[Opening Data section section]
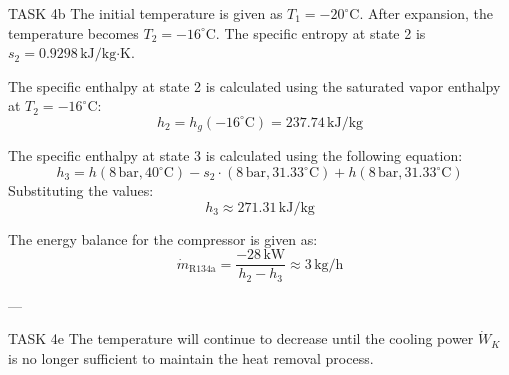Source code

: TASK 4b  
The initial temperature is given as \( T_1 = -20^\circ\text{C} \). After expansion, the temperature becomes \( T_2 = -16^\circ\text{C} \). The specific entropy at state 2 is \( s_2 = 0.9298 \, \text{kJ/kg·K} \).  

The specific enthalpy at state 2 is calculated using the saturated vapor enthalpy at \( T_2 = -16^\circ\text{C} \):  
\[
h_2 = h_g(-16^\circ\text{C}) = 237.74 \, \text{kJ/kg}
\]  

The specific enthalpy at state 3 is calculated using the following equation:  
\[
h_3 = h(8 \, \text{bar}, 40^\circ\text{C}) - s_2 \cdot (8 \, \text{bar}, 31.33^\circ\text{C}) + h(8 \, \text{bar}, 31.33^\circ\text{C})
\]  
Substituting the values:  
\[
h_3 \approx 271.31 \, \text{kJ/kg}
\]  

The energy balance for the compressor is given as:  
\[
\dot{m}_{\text{R134a}} = \frac{-28 \, \text{kW}}{h_2 - h_3} \approx 3 \, \text{kg/h}
\]  

---

TASK 4e  
The temperature will continue to decrease until the cooling power \( \dot{W}_K \) is no longer sufficient to maintain the heat removal process.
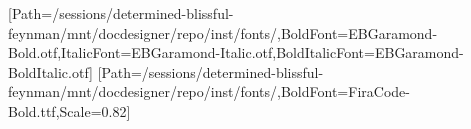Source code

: \usepackage{fontspec}
\usepackage{anyfontsize}
\setmainfont{EBGaramond-Regular.otf}[Path=/sessions/determined-blissful-feynman/mnt/docdesigner/repo/inst/fonts/,BoldFont=EBGaramond-Bold.otf,ItalicFont=EBGaramond-Italic.otf,BoldItalicFont=EBGaramond-BoldItalic.otf]
\setmonofont{FiraCode-Regular.ttf}[Path=/sessions/determined-blissful-feynman/mnt/docdesigner/repo/inst/fonts/,BoldFont=FiraCode-Bold.ttf,Scale=0.82]
\usepackage{xcolor}
\color{text}
\usepackage[explicit]{titlesec}
\titlespacing*{\section}{0pt}{1.7em}{0.5em}
\titlespacing*{\subsection}{0pt}{1.1em}{0.3em}
\titlespacing*{\subsubsection}{0pt}{0.9em}{0.2em}
\usepackage{titling}
\pretitle{\begin{flushleft}\fontsize{28.6}{31.5}\selectfont\bfseries\color{accent}}
\posttitle{\par\end{flushleft}\vskip0.3em{\color{rule}\rule{\linewidth}{2pt}}\vskip0.4em}
\preauthor{\begin{flushleft}\large\color{muted}}
\postauthor{\end{flushleft}}
\predate{\begin{flushleft}\color{muted}}
\postdate{\end{flushleft}}
\usepackage{microtype}
\usepackage{booktabs}
\renewcommand{\arraystretch}{1.2}
\setlength{\parindent}{0pt}
\setlength{\parskip}{0.5em}
\linespread{1.3}
\usepackage{fancyhdr}\pagestyle{fancy}\fancyhf{}
\renewcommand{\headrulewidth}{0pt}\renewcommand{\footrulewidth}{0.4pt}
\fancyfoot[R]{\small\color{muted}\thepage}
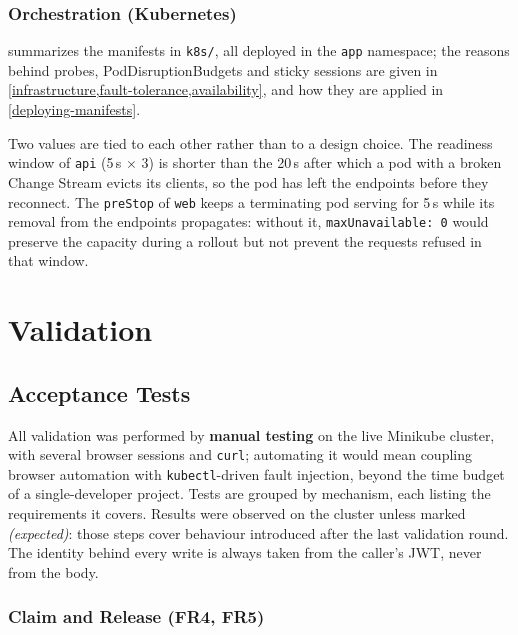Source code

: \documentclass{scrartcl}
\begin{document}
\subsubsection{Orchestration (Kubernetes)}\label{orchestration}

 summarizes the manifests in \texttt{k8s/}, all deployed in the \texttt{app} namespace; the reasons behind probes, PodDisruptionBudgets and sticky sessions are given in \cref{infrastructure,fault-tolerance,availability}, and how they are applied in \cref{deploying-manifests}.

Two values are tied to each other rather than to a design choice. The readiness window of \texttt{api} (5\,s $\times$ 3) is shorter than the 20\,s after which a pod with a broken Change Stream evicts its clients, so the pod has left the endpoints before they reconnect. The \texttt{preStop} of \texttt{web} keeps a terminating pod serving for 5\,s while its removal from the endpoints propagates: without it, \texttt{maxUnavailable: 0} would preserve the capacity during a rollout but not prevent the requests refused in that window.

\section{Validation}\label{validation}
\subsection{Acceptance Tests}\label{acceptance-test}

All validation was performed by \textbf{manual testing} on the live Minikube cluster, with several browser sessions and \texttt{curl}; automating it would mean coupling browser automation with \texttt{kubectl}-driven fault injection, beyond the time budget of a single-developer project. Tests are grouped by mechanism, each listing the requirements it covers. Results were observed on the cluster unless marked \emph{(expected)}: those steps cover behaviour introduced after the last validation round. The identity behind every write is always taken from the caller's JWT, never from the body.

\subsubsection{Claim and Release (FR4, FR5)}
\end{document}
[Closing Data section section]
• **Work order**
Your answer must be the line that contains "All validation was" and every line after it to the end of the records, reproduced exactly.

• **Response**
All validation was performed by \textbf{manual testing} on the live Minikube cluster, with several browser sessions and \texttt{curl}; automating it would mean coupling browser automation with \texttt{kubectl}-driven fault injection, beyond the time budget of a single-developer project. Tests are grouped by mechanism, each listing the requirements it covers. Results were observed on the cluster unless marked \emph{(expected)}: those steps cover behaviour introduced after the last validation round. The identity behind every write is always taken from the caller's JWT, never from the body.

\subsubsection{Claim and Release (FR4, FR5)}
\end{document}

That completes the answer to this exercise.